2014-2018 : les universités de la FWB ont participé à 272 projets européens
Deux chercheurs du CEVIPOL, la Dre Fanny Sbaraglia et le Dr Emilien Paulis, ont passé au crible les 272 projets européens qui, sur la période mai 2014-2018, ont impliqué au moins une université de la FWB. Ceux-ci ont apporté quelque 125 millions d’euros de financement. La moitié de ces projets est menée en consortium et quelque 1.600 acteurs sont impliqués dans ces recherches. En nombre de participations, les universités anglaises arrivent en troisième position, après l’Allemagne et la France. Est-ce à dire que, Brexit oblige, les acteurs anglais, qui apparaissent moins « centraux », pourront être facilement remplacés ?
La réalité, nous rappelle le Secrétaire perpétuel de l’Académie, Didier Viviers, n’est pas aussi simple : « Certains de ces réseaux pallient le manque de financements nationaux. Ils ne répondent donc pas aux bonnes questions. Si les programmes européens permettent effectivement d’atteindre une masse critique de ressources et d’accéder à des données internationales, ils ne doivent pas pour autant concentrer toute l’attention au risque de masquer l’essentiel, à savoir la qualité de la recherche. Cela reste l’objectif premier de tout chercheur. »
« Inquiet de l’absence d’inquiétude des chercheurs »

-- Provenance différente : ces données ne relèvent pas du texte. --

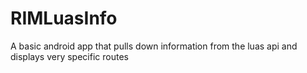 # RIMLuasInfo
A basic android app that pulls down information from the luas api and displays very specific routes
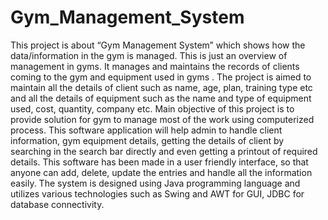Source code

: # Gym_Management_System

This project is about “Gym Management System” which shows how  the data/information in the gym is managed. This is just an overview of management in gyms. It manages and maintains the records of clients coming to the gym and equipment used in gyms .
The project is aimed to maintain all the details of client such as name, age, plan, training type etc and all the details of equipment such as the name and type of equipment used, cost, quantity, company etc.
Main objective of this project is to provide solution for gym to manage most of the work using computerized process. This software application will help admin to handle client information, gym equipment details, getting the details of client by searching in the search bar directly and even getting a printout of required details.
This software has been made in a user friendly interface, so that anyone can add, delete, update the entries and handle all the information easily.
The system is designed using Java programming language and utilizes various technologies such as Swing and AWT for GUI, JDBC for database connectivity.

C’est sans doute pour cette raison que les 25 chercheurs interrogés pour cette étude se sont déclarés « sereins » face au Brexit. Un optimisme qui a cependant surpris plusieurs intervenants, comme Christophe Renauld, président du Conseil wallon de la Politique scientifique : « Je suis inquiet de l’absence d’inquiétude des chercheurs. On ne remplace pas facilement des universités comme Cambridge, Oxford ou l’Imperial College dans un partenariat européen. »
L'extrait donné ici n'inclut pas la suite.